Seducida y desconfiada por la personalidad de su hermana, Camille escucha con atención una reflexión de Amma: controlar a una mujer es más difícil. Logras que haga lo que quieres, pero nunca podrás agradarle. De esta manera, en Heridas abiertas, la masculinidad es anulada por las contradicciones y la interacción de las mujeres con el mundo. La clave está en ellas: en la violencia hacia su interior, la violencia entre ellas y la violencia que ejercen o reciben sobre y de sus compañeros.

En la cacería a contrarreloj del asesino, vemos diferentes roles femeninos entre las integrantes de Wind Gap, pero de todos, sobresale la tendencia a la bondad rancia y la fría amabilidad, todas y cada una de ellas camuflajeadas en la creencia patriarcal de que hay que darlo todo por amor, darlo todo por los demás y olvidarse de sí misma.

Con estas relaciones de poder femeninas, es interesante la construcción del complejo entramado sobre cómo la comunidad nos define como individuos. En un capítulo, a pesar del impacto del asesinato de las dos adolescentes, la comunidad acepta festejar el Día de Calhound, una tradición que, además de ser profundamente violenta, narra cómo la fundadora del pueblo (y antepasado de Adora), soportó cientos de aberraciones sobre su cuerpo para no delatar a su esposo, buscado por los nacionalistas durante la Guerra de Secesión.

Con esta anécdota, la hostilidad queda enraizada en un asunto generacional, unas raíces duras y profundas que son los cimientos de la violencia en el poblado. Con una genealogía así, sabemos que Adora también fue víctima de su madre durante una niñez dolorosa. Este antecedente permite pensar que esta necesidad de sentirse indispensable, de ser el centro de atención y actuar como la madre abnegada que debe lidiar con una hija rebelde, descarriada (Camille), puede adquirir matices patológicos.

Así, estas historias parecen perpetuar la oscuridad y crear mujeres que están atravesadas por un sistema de control, uno que somete a las que son distintas, únicas. En el pueblo, las dos niñas que desaparecen destacaban por su rebeldía, una personalidad que rompía el molde asumido por las demás mujeres de la localidad. Un molde muy parecido al de Camille, rechazada y escrutada por todos.

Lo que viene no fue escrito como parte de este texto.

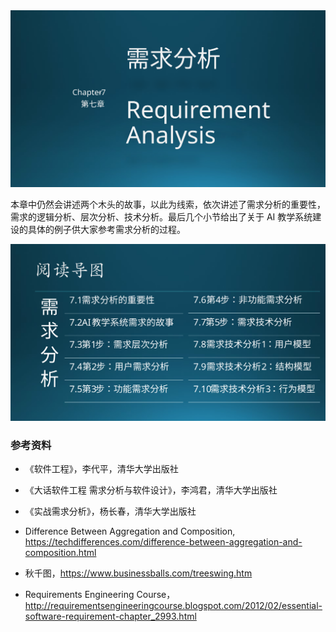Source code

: 

<img src="img/Slide1.SVG"/>

本章中仍然会讲述两个木头的故事，以此为线索，依次讲述了需求分析的重要性，需求的逻辑分析、层次分析、技术分析。最后几个小节给出了关于 AI 教学系统建设的具体的例子供大家参考需求分析的过程。

<img src="img/Slide2.SVG"/>


### 参考资料

- 《软件工程》，李代平，清华大学出版社
- 《大话软件工程 需求分析与软件设计》，李鸿君，清华大学出版社
- 《实战需求分析》，杨长春，清华大学出版社
- Difference Between Aggregation and Composition, https://techdifferences.com/difference-between-aggregation-and-composition.html
- 秋千图，https://www.businessballs.com/treeswing.htm

- Requirements Engineering Course，http://requirementsengineeringcourse.blogspot.com/2012/02/essential-software-requirement-chapter_2993.html
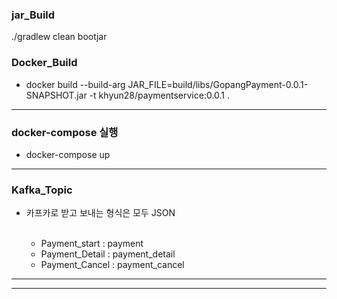 ### jar_Build

./gradlew clean bootjar

### Docker_Build

- docker build --build-arg JAR_FILE=build/libs/GopangPayment-0.0.1-SNAPSHOT.jar -t khyun28/paymentservice:0.0.1 .


---
### docker-compose 실행

- docker-compose up

---

### Kafka_Topic

- 카프카로 받고 보내는 형식은 모두 JSON <br><br>

  - Payment_start  : payment
  - Payment_Detail : payment_detail
  - Payment_Cancel : payment_cancel
  
---
---
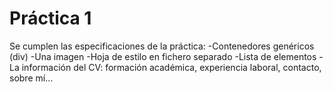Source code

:  # Práctica 1
Se cumplen las especificaciones de la práctica:
-Contenedores genéricos (div)
-Una imagen
-Hoja de estilo en fichero separado
-Lista de elementos
-La información del CV: formación académica, experiencia laboral, contacto, sobre mí...
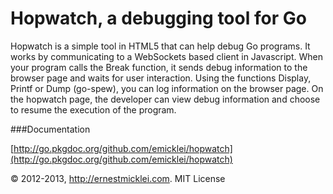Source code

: # Hopwatch, a debugging tool for Go

Hopwatch is a simple tool in HTML5 that can help debug Go programs. 
It works by communicating to a WebSockets based client in Javascript.
When your program calls the Break function, it sends debug information to the browser page and waits for user interaction.
Using the functions Display, Printf or Dump (go-spew), you can log information on the browser page.
On the hopwatch page, the developer can view debug information and choose to resume the execution of the program.

###Documentation

[http://go.pkgdoc.org/github.com/emicklei/hopwatch](http://go.pkgdoc.org/github.com/emicklei/hopwatch)


&copy; 2012-2013, http://ernestmicklei.com. MIT License
	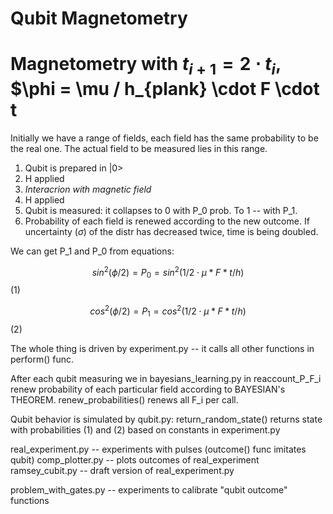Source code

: # Qubit Magnetometry

# Magnetometry with $t_{i+1} = 2 \cdot t_i$, $\phi = \mu / h_{plank} \cdot F \cdot t 

Initially we have a range of fields, each field has the same probability to be the real one. The actual field to be measured lies in this range.

1) Qubit is prepared in |0>
2) H applied
3) *Interacrion with magnetic field*
4) H applied
5) Qubit is measured: it collapses to 0 with P_0 prob.
To 1 -- with P_1. 
6) Probability of each field is renewed according to the new outcome. If uncertainty ($\sigma$) of the distr has decreased twice, time is being doubled. 

We can get P_1 and P_0 from equations:

$$sin^2 (\phi/2) = P_0 = sin^2 (1/2 \cdot \mu * F * t / h)$$ (1)

$$cos^2 (\phi/2) = P_1 = cos^2 (1/2 \cdot \mu * F * t / h)$$ (2)

The whole thing is driven by experiment.py -- it calls all other functions in perform() func.

After each qubit measuring we in bayesians_learning.py in reaccount_P_F_i renew probability of each particular field according to 
BAYESIAN's THEOREM. renew_probabilities() renews all F_i per call.

Qubit behavior is simulated by qubit.py: return_random_state() returns state with probabilities (1) and (2) based on
constants in experiment.py

real_experiment.py -- experiments with pulses (outcome() func imitates qubit)
comp_plotter.py -- plots outcomes of real_experiment
ramsey_cubit.py -- draft version of real_experiment.py

problem_with_gates.py -- experiments to calibrate "qubit outcome" functions
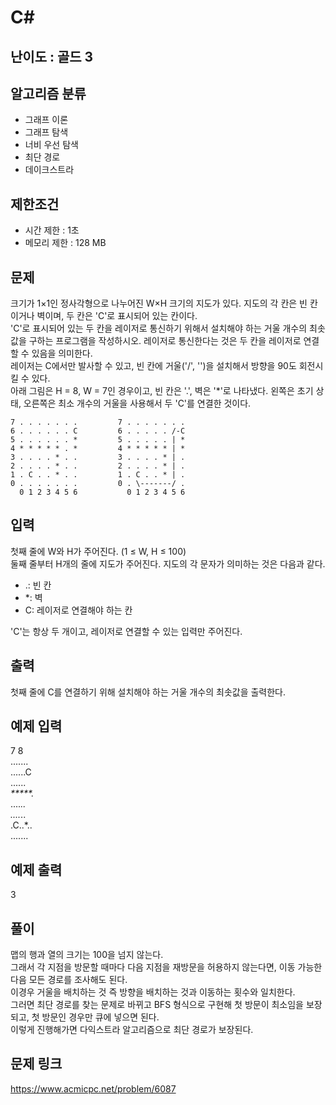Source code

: # C#

## 난이도 : 골드 3

## 알고리즘 분류
  - 그래프 이론
  - 그래프 탐색
  - 너비 우선 탐색
  - 최단 경로
  - 데이크스트라

## 제한조건
  - 시간 제한 : 1초
  - 메모리 제한 : 128 MB

## 문제
크기가 1×1인 정사각형으로 나누어진 W×H 크기의 지도가 있다. 지도의 각 칸은 빈 칸이거나 벽이며, 두 칸은 'C'로 표시되어 있는 칸이다.<br/>
'C'로 표시되어 있는 두 칸을 레이저로 통신하기 위해서 설치해야 하는 거울 개수의 최솟값을 구하는 프로그램을 작성하시오. 레이저로 통신한다는 것은 두 칸을 레이저로 연결할 수 있음을 의미한다.<br/>
레이저는 C에서만 발사할 수 있고, 빈 칸에 거울('/', '\')을 설치해서 방향을 90도 회전시킬 수 있다.<br/>
아래 그림은 H = 8, W = 7인 경우이고, 빈 칸은 '.', 벽은 '*'로 나타냈다. 왼쪽은 초기 상태, 오른쪽은 최소 개수의 거울을 사용해서 두 'C'를 연결한 것이다.<br/>

	7 . . . . . . .         7 . . . . . . .
	6 . . . . . . C         6 . . . . . /-C
	5 . . . . . . *         5 . . . . . | *
	4 * * * * * . *         4 * * * * * | *
	3 . . . . * . .         3 . . . . * | .
	2 . . . . * . .         2 . . . . * | .
	1 . C . . * . .         1 . C . . * | .
	0 . . . . . . .         0 . \-------/ .
	  0 1 2 3 4 5 6           0 1 2 3 4 5 6


## 입력
첫째 줄에 W와 H가 주어진다. (1 ≤ W, H ≤ 100)<br/>
둘째 줄부터 H개의 줄에 지도가 주어진다. 지도의 각 문자가 의미하는 것은 다음과 같다.<br/>

  - .: 빈 칸
  - *: 벽
  - C: 레이저로 연결해야 하는 칸

'C'는 항상 두 개이고, 레이저로 연결할 수 있는 입력만 주어진다.<br/>


## 출력
첫째 줄에 C를 연결하기 위해 설치해야 하는 거울 개수의 최솟값을 출력한다.<br/>


## 예제 입력
7 8<br/>
.......<br/>
......C<br/>
......*<br/>
*****.*<br/>
....*..<br/>
....*..<br/>
.C..*..<br/>
.......<br/>


## 예제 출력
3<br/>


## 풀이
맵의 행과 열의 크기는 100을 넘지 않는다.<br/>
그래서 각 지점을 방문할 때마다 다음 지점을 재방문을 허용하지 않는다면, 이동 가능한 다음 모든 경로를 조사해도 된다.<br/>
이경우 거울을 배치하는 것 즉 방향을 배치하는 것과 이동하는 횟수와 일치한다.<br/>
그러면 최단 경로를 찾는 문제로 바뀌고 BFS 형식으로 구현해 첫 방문이 최소임을 보장되고, 첫 방문인 경우만 큐에 넣으면 된다.<br/>
이렇게 진행해가면 다익스트라 알고리즘으로 최단 경로가 보장된다.<br/>


## 문제 링크
https://www.acmicpc.net/problem/6087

Heridas abiertas juega con estas problemáticas de una manera interesante y arriesgada: la maldad, el dolor y la tristeza, además de los clichés y el deber ser, provienen de las mujeres. Y en este afán por demostrar que la figura femenina no solo es la víctima, sino también el victimario (en una escena, el jefe de la policía advierte a unas patinadoras: “Si siguen en ese dirección, cualquier borracho en su auto no podría verlas”, a lo que ellas responden: “O borracha, no sea sexista, jefe”).

Al hacer esto, Heridas abiertas describe con sutileza, capitulo a capitulo, lo que ha atravesado la historia de vida de Camille y de otras mujeres. En realidad, detrás de los asesinatos de Ann y Natalie, la enfermedad de Adora (Síndrome Munchausen por poderes), las mentiras y la maldad de Amma o la depresión crónica de Camille, está el poder cuestionar una cadena de imposición, de normalización ante la paranoia, el resentimiento, el clasismo y la crueldad, como el resultado de una estructura patriarcal que construye modelos de vida del deber ser femenino.

 

Arantxa Luna
Crítica de cine y televisión.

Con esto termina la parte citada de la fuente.